The “fundamental Stoic idea,” Pigliucci says, is realism and good reasoning. Learn how things work, rather than how you wish they would, and make your choices. If we are anxious it is because we want things that may not arrive or stay, though we can do our best to influence the outcome — social or romantic acceptance, health, money. The answer is to accept uncertainty.

Loneliness, through this lens, comes from feeling in need of help you lack. It’s really helplessness combined with a sense of isolation.

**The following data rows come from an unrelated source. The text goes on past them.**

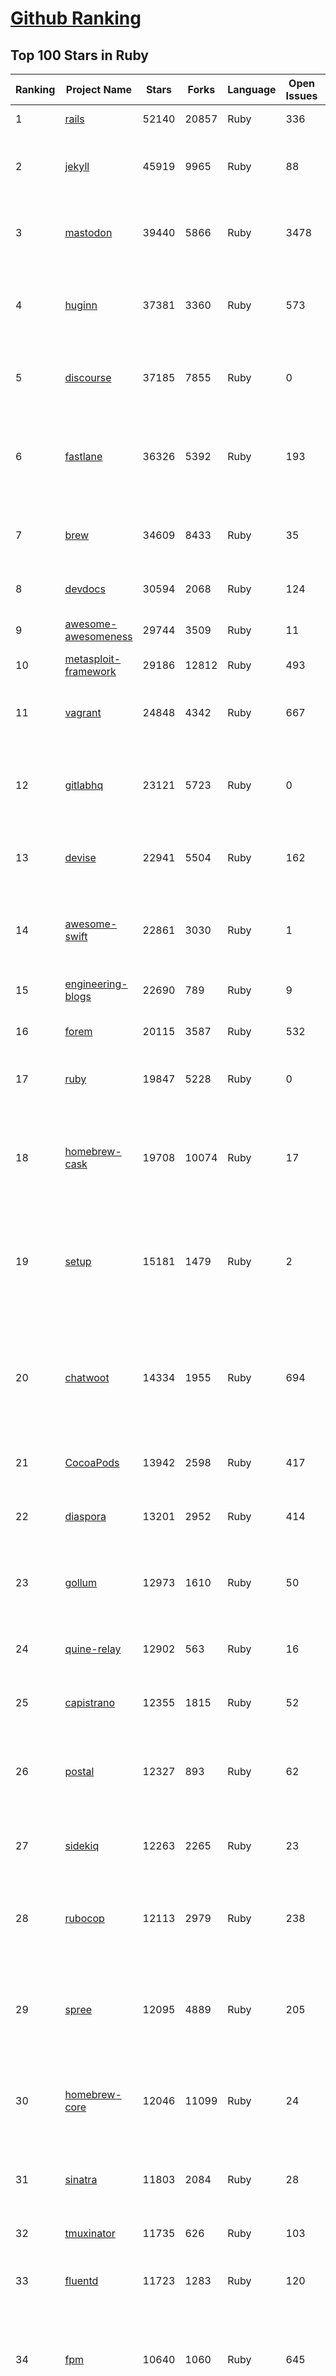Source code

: [Github Ranking](../README.md)
==========

## Top 100 Stars in Ruby

| Ranking | Project Name | Stars | Forks | Language | Open Issues | Description | Last Commit |
| ------- | ------------ | ----- | ----- | -------- | ----------- | ----------- | ----------- |
| 1 | [rails](https://github.com/rails/rails) | 52140 | 20857 | Ruby | 336 | Ruby on Rails | 2023-01-17T01:31:04Z |
| 2 | [jekyll](https://github.com/jekyll/jekyll) | 45919 | 9965 | Ruby | 88 | :globe_with_meridians: Jekyll is a blog-aware static site generator in Ruby | 2023-01-17T00:23:57Z |
| 3 | [mastodon](https://github.com/mastodon/mastodon) | 39440 | 5866 | Ruby | 3478 | Your self-hosted, globally interconnected microblogging community | 2023-01-17T02:28:45Z |
| 4 | [huginn](https://github.com/huginn/huginn) | 37381 | 3360 | Ruby | 573 | Create agents that monitor and act on your behalf.  Your agents are standing by! | 2023-01-11T16:38:56Z |
| 5 | [discourse](https://github.com/discourse/discourse) | 37185 | 7855 | Ruby | 0 | A platform for community discussion. Free, open, simple. | 2023-01-17T01:41:17Z |
| 6 | [fastlane](https://github.com/fastlane/fastlane) | 36326 | 5392 | Ruby | 193 | 🚀 The easiest way to automate building and releasing your iOS and Android apps | 2023-01-14T17:22:19Z |
| 7 | [brew](https://github.com/Homebrew/brew) | 34609 | 8433 | Ruby | 35 | 🍺 The missing package manager for macOS (or Linux) | 2023-01-16T19:55:36Z |
| 8 | [devdocs](https://github.com/freeCodeCamp/devdocs) | 30594 | 2068 | Ruby | 124 | API Documentation Browser | 2023-01-14T22:45:24Z |
| 9 | [awesome-awesomeness](https://github.com/bayandin/awesome-awesomeness) | 29744 | 3509 | Ruby | 11 | A curated list of awesome awesomeness | 2022-12-15T03:08:32Z |
| 10 | [metasploit-framework](https://github.com/rapid7/metasploit-framework) | 29186 | 12812 | Ruby | 493 | Metasploit Framework | 2023-01-17T00:32:35Z |
| 11 | [vagrant](https://github.com/hashicorp/vagrant) | 24848 | 4342 | Ruby | 667 | Vagrant is a tool for building and distributing development environments. | 2023-01-14T01:11:06Z |
| 12 | [gitlabhq](https://github.com/gitlabhq/gitlabhq) | 23121 | 5723 | Ruby | 0 | GitLab CE Mirror \| Please open new issues in our issue tracker on GitLab.com | 2023-01-17T00:09:21Z |
| 13 | [devise](https://github.com/heartcombo/devise) | 22941 | 5504 | Ruby | 162 | Flexible authentication solution for Rails with Warden. | 2023-01-11T22:18:33Z |
| 14 | [awesome-swift](https://github.com/matteocrippa/awesome-swift) | 22861 | 3030 | Ruby | 1 | A collaborative list of awesome Swift libraries and resources. Feel free to contribute! | 2023-01-13T09:13:16Z |
| 15 | [engineering-blogs](https://github.com/kilimchoi/engineering-blogs) | 22690 | 789 | Ruby | 9 | A curated list of engineering blogs | 2022-12-23T03:07:57Z |
| 16 | [forem](https://github.com/forem/forem) | 20115 | 3587 | Ruby | 532 | For empowering community 🌱 | 2023-01-16T23:55:07Z |
| 17 | [ruby](https://github.com/ruby/ruby) | 19847 | 5228 | Ruby | 0 | The Ruby Programming Language [mirror] | 2023-01-17T02:32:11Z |
| 18 | [homebrew-cask](https://github.com/Homebrew/homebrew-cask) | 19708 | 10074 | Ruby | 17 | 🍻 A CLI workflow for the administration of macOS applications distributed as binaries | 2023-01-17T01:25:03Z |
| 19 | [setup](https://github.com/lewagon/setup) | 15181 | 1479 | Ruby | 2 | Setup instructions for Le Wagon's students on their first day of Web Development Bootcamp | 2023-01-16T16:33:50Z |
| 20 | [chatwoot](https://github.com/chatwoot/chatwoot) | 14334 | 1955 | Ruby | 694 | Open-source customer engagement suite, an alternative to Intercom, Zendesk, Salesforce Service Cloud etc. 🔥💬 | 2023-01-17T00:07:01Z |
| 21 | [CocoaPods](https://github.com/CocoaPods/CocoaPods) | 13942 | 2598 | Ruby | 417 | The Cocoa Dependency Manager. | 2023-01-12T01:39:29Z |
| 22 | [diaspora](https://github.com/diaspora/diaspora) | 13201 | 2952 | Ruby | 414 | A privacy-aware, distributed, open source social network. | 2022-12-05T02:06:14Z |
| 23 | [gollum](https://github.com/gollum/gollum) | 12973 | 1610 | Ruby | 50 | A simple, Git-powered wiki with a sweet API and local frontend. | 2023-01-16T19:40:22Z |
| 24 | [quine-relay](https://github.com/mame/quine-relay) | 12902 | 563 | Ruby | 16 | An uroboros program with 100+ programming languages | 2022-10-31T08:24:26Z |
| 25 | [capistrano](https://github.com/capistrano/capistrano) | 12355 | 1815 | Ruby | 52 | Remote multi-server automation tool | 2023-01-12T08:53:39Z |
| 26 | [postal](https://github.com/postalserver/postal) | 12327 | 893 | Ruby | 62 | ✉️ A fully featured open source mail delivery platform for incoming & outgoing e-mail | 2022-12-28T06:38:35Z |
| 27 | [sidekiq](https://github.com/mperham/sidekiq) | 12263 | 2265 | Ruby | 23 | Simple, efficient background processing for Ruby | 2023-01-14T21:29:47Z |
| 28 | [rubocop](https://github.com/rubocop/rubocop) | 12113 | 2979 | Ruby | 238 | A Ruby static code analyzer and formatter, based on the community Ruby style guide. | 2023-01-16T17:01:39Z |
| 29 | [spree](https://github.com/spree/spree) | 12095 | 4889 | Ruby | 205 | Open Source multi-language/multi-currency/multi-store eCommerce platform | 2023-01-16T20:19:24Z |
| 30 | [homebrew-core](https://github.com/Homebrew/homebrew-core) | 12046 | 11099 | Ruby | 24 | 🍻 Default formulae for the missing package manager for macOS (or Linux) | 2023-01-17T03:00:31Z |
| 31 | [sinatra](https://github.com/sinatra/sinatra) | 11803 | 2084 | Ruby | 28 | Classy web-development dressed in a DSL (official / canonical repo) | 2023-01-02T03:59:48Z |
| 32 | [tmuxinator](https://github.com/tmuxinator/tmuxinator) | 11735 | 626 | Ruby | 103 | Manage complex tmux sessions easily | 2022-12-15T20:50:29Z |
| 33 | [fluentd](https://github.com/fluent/fluentd) | 11723 | 1283 | Ruby | 120 | Fluentd: Unified Logging Layer (project under CNCF) | 2023-01-10T12:57:12Z |
| 34 | [fpm](https://github.com/jordansissel/fpm) | 10640 | 1060 | Ruby | 645 | Effing package management! Build packages for multiple platforms (deb, rpm, etc) with great ease and sanity. | 2023-01-15T02:21:36Z |
| 35 | [linguist](https://github.com/github/linguist) | 10625 | 3908 | Ruby | 88 | Language Savant. If your repository's language is being reported incorrectly, send us a pull request! | 2023-01-16T20:39:31Z |
| 36 | [faker](https://github.com/faker-ruby/faker) | 10559 | 3036 | Ruby | 3 | A library for generating fake data such as names, addresses, and phone numbers. | 2023-01-16T23:03:01Z |
| 37 | [Learning-SICP](https://github.com/DeathKing/Learning-SICP) | 10160 | 1496 | Ruby | 1 | MIT视频公开课《计算机程序的构造和解释》中文化项目及课程学习资料搜集。 | 2022-02-27T13:57:02Z |
| 38 | [liquid](https://github.com/Shopify/liquid) | 9997 | 1294 | Ruby | 231 | Liquid markup language. Safe, customer facing template language for flexible web apps.  | 2023-01-16T22:54:00Z |
| 39 | [capybara](https://github.com/teamcapybara/capybara) | 9746 | 1429 | Ruby | 4 | Acceptance test framework for web applications | 2023-01-15T04:31:25Z |
| 40 | [grape](https://github.com/ruby-grape/grape) | 9657 | 1221 | Ruby | 207 | An opinionated framework for creating REST-like APIs in Ruby. | 2023-01-11T02:39:29Z |
| 41 | [octopress](https://github.com/imathis/octopress) | 9355 | 2704 | Ruby | 176 | Octopress is an obsessively designed framework for Jekyll blogging. It’s easy to configure and easy to deploy. Sweet huh? | 2022-05-29T06:22:05Z |
| 42 | [activeadmin](https://github.com/activeadmin/activeadmin) | 9295 | 3314 | Ruby | 330 | The administration framework for Ruby on Rails applications. | 2023-01-16T01:53:15Z |
| 43 | [resque](https://github.com/resque/resque) | 9251 | 1671 | Ruby | 56 | Resque is a Redis-backed Ruby library for creating background jobs, placing them on multiple queues, and processing them later. | 2023-01-16T11:03:25Z |
| 44 | [guides](https://github.com/thoughtbot/guides) | 9228 | 1377 | Ruby | 0 | A guide for programming in style. | 2023-01-04T08:46:04Z |
| 45 | [bourbon](https://github.com/thoughtbot/bourbon) | 9101 | 902 | Ruby | 5 | A Lightweight Sass Tool Set | 2023-01-10T20:55:38Z |
| 46 | [paperclip](https://github.com/thoughtbot/paperclip) | 9066 | 2421 | Ruby | 37 | Easy file attachment management for ActiveRecord | 2022-10-11T23:33:19Z |
| 47 | [carrierwave](https://github.com/carrierwaveuploader/carrierwave) | 8749 | 1640 | Ruby | 74 | Classier solution for file uploads for Rails, Sinatra and other Ruby web frameworks | 2023-01-15T09:43:59Z |
| 48 | [whenever](https://github.com/javan/whenever) | 8663 | 727 | Ruby | 65 | Cron jobs in Ruby | 2022-12-02T01:37:51Z |
| 49 | [remote-working](https://github.com/greatghoul/remote-working) | 8548 | 772 | Ruby | 0 | 收集整理远程工作相关的资料 | 2023-01-11T05:58:06Z |
| 50 | [kaminari](https://github.com/kaminari/kaminari) | 8320 | 1077 | Ruby | 41 | ⚡ A Scope & Engine based, clean, powerful, customizable and sophisticated paginator for Ruby webapps | 2022-09-04T14:57:01Z |
| 51 | [simple_form](https://github.com/heartcombo/simple_form) | 8058 | 1312 | Ruby | 24 | Forms made easy for Rails! It's tied to a simple DSL, with no opinion on markup. | 2023-01-16T20:25:43Z |
| 52 | [pundit](https://github.com/varvet/pundit) | 7838 | 604 | Ruby | 15 | Minimal authorization through OO design and pure Ruby classes | 2023-01-12T11:50:14Z |
| 53 | [rails_admin](https://github.com/railsadminteam/rails_admin) | 7714 | 2243 | Ruby | 170 | RailsAdmin is a Rails engine that provides an easy-to-use interface for managing your data | 2023-01-12T08:31:19Z |
| 54 | [factory_bot](https://github.com/thoughtbot/factory_bot) | 7679 | 2619 | Ruby | 30 | A library for setting up Ruby objects as test data. | 2023-01-03T02:18:22Z |
| 55 | [omniauth](https://github.com/omniauth/omniauth) | 7633 | 994 | Ruby | 86 | OmniAuth is a flexible authentication system utilizing Rack middleware. | 2022-10-13T14:14:08Z |
| 56 | [puma](https://github.com/puma/puma) | 7296 | 1379 | Ruby | 50 | A Ruby/Rack web server built for parallelism | 2023-01-17T02:19:30Z |
| 57 | [how-to-contribute-to-open-source](https://github.com/freeCodeCamp/how-to-contribute-to-open-source) | 7264 | 1574 | Ruby | 27 | A guide to contributing to open source | 2023-01-15T18:23:53Z |
| 58 | [wpscan](https://github.com/wpscanteam/wpscan) | 7231 | 1177 | Ruby | 41 | WPScan WordPress security scanner. Written for security professionals and blog maintainers to test the security of their WordPress websites. | 2022-12-26T20:22:12Z |
| 59 | [jazzy](https://github.com/realm/jazzy) | 7212 | 405 | Ruby | 81 | Soulful docs for Swift & Objective-C | 2023-01-10T09:23:52Z |
| 60 | [chef](https://github.com/chef/chef) | 7110 | 2568 | Ruby | 381 | Chef Infra, a powerful automation platform that transforms infrastructure into code automating how infrastructure is configured, deployed and managed across any environment, at any scale | 2023-01-16T17:45:04Z |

That’s not the usual idea — we think of loneliness as arising when you are alone more than you want to be or have recently lost a close tie, or are anxious about the quality of your ties, which might have nothing to do with how capable you are of addressing your problems. But when I think about this more, the Stoic definition is useful. Imagine someone who was used to having her late husband do the taxes, feeling lonely as April approaches — and although it sounds obvious, she might not realize that calling an accountant would alleviate her loneliness. In fact, she might put off calling the accountant or learning tax software because she doesn’t want the reminder that her husband is gone. That would be just the wrong thing to do, according to the Stoics. In effect, her procrastination would demonstrate a fantasy that she can bring him back by pretending he isn’t dead (forgetting what she can’t control).

When it comes to a thornier problem, the remedy may be to accept that it can’t be solved by your own actions — and avoid the extra unhappiness of longing for the person who would solve it for you or berating yourself for not having attracted this problem-solver into your life.

Overcoming anger, anxiety, loneliness, and longing all take training, Pigliucci asserts: we are to think of emotion regulation the way we’d think of learning to drive a car or play the sax. We need lessons and practice. You’re likely to make mistakes but improve over time. “True philosophy,” he writes, “is a matter of a little theory and a lot of practice.”

I promised you a revelation on how to love and think about death. Pigliucci explains that to the Greeks, Eros is the appreciation of beauty everywhere — beauty with a big B — through a single person. We tend to think of attraction and good sex as mysterious matters out of our control. The ancient idea puts responsibility back on us — instead of saying you’re only attracted to a “type,” you can open your heart and look at what artists over the years have found beautiful. My personal experience bears this out. I can think of three people I considered ugly. When I let go of the idea that this was a problem, I had magical, memorable sex with them. They transmuted to beautiful in my eyes. I now know this is possible and see everyone differently — when I remember.

Of course, the Stoics also would never buy the romantic trope of helpless love for “the one” who is out of reach.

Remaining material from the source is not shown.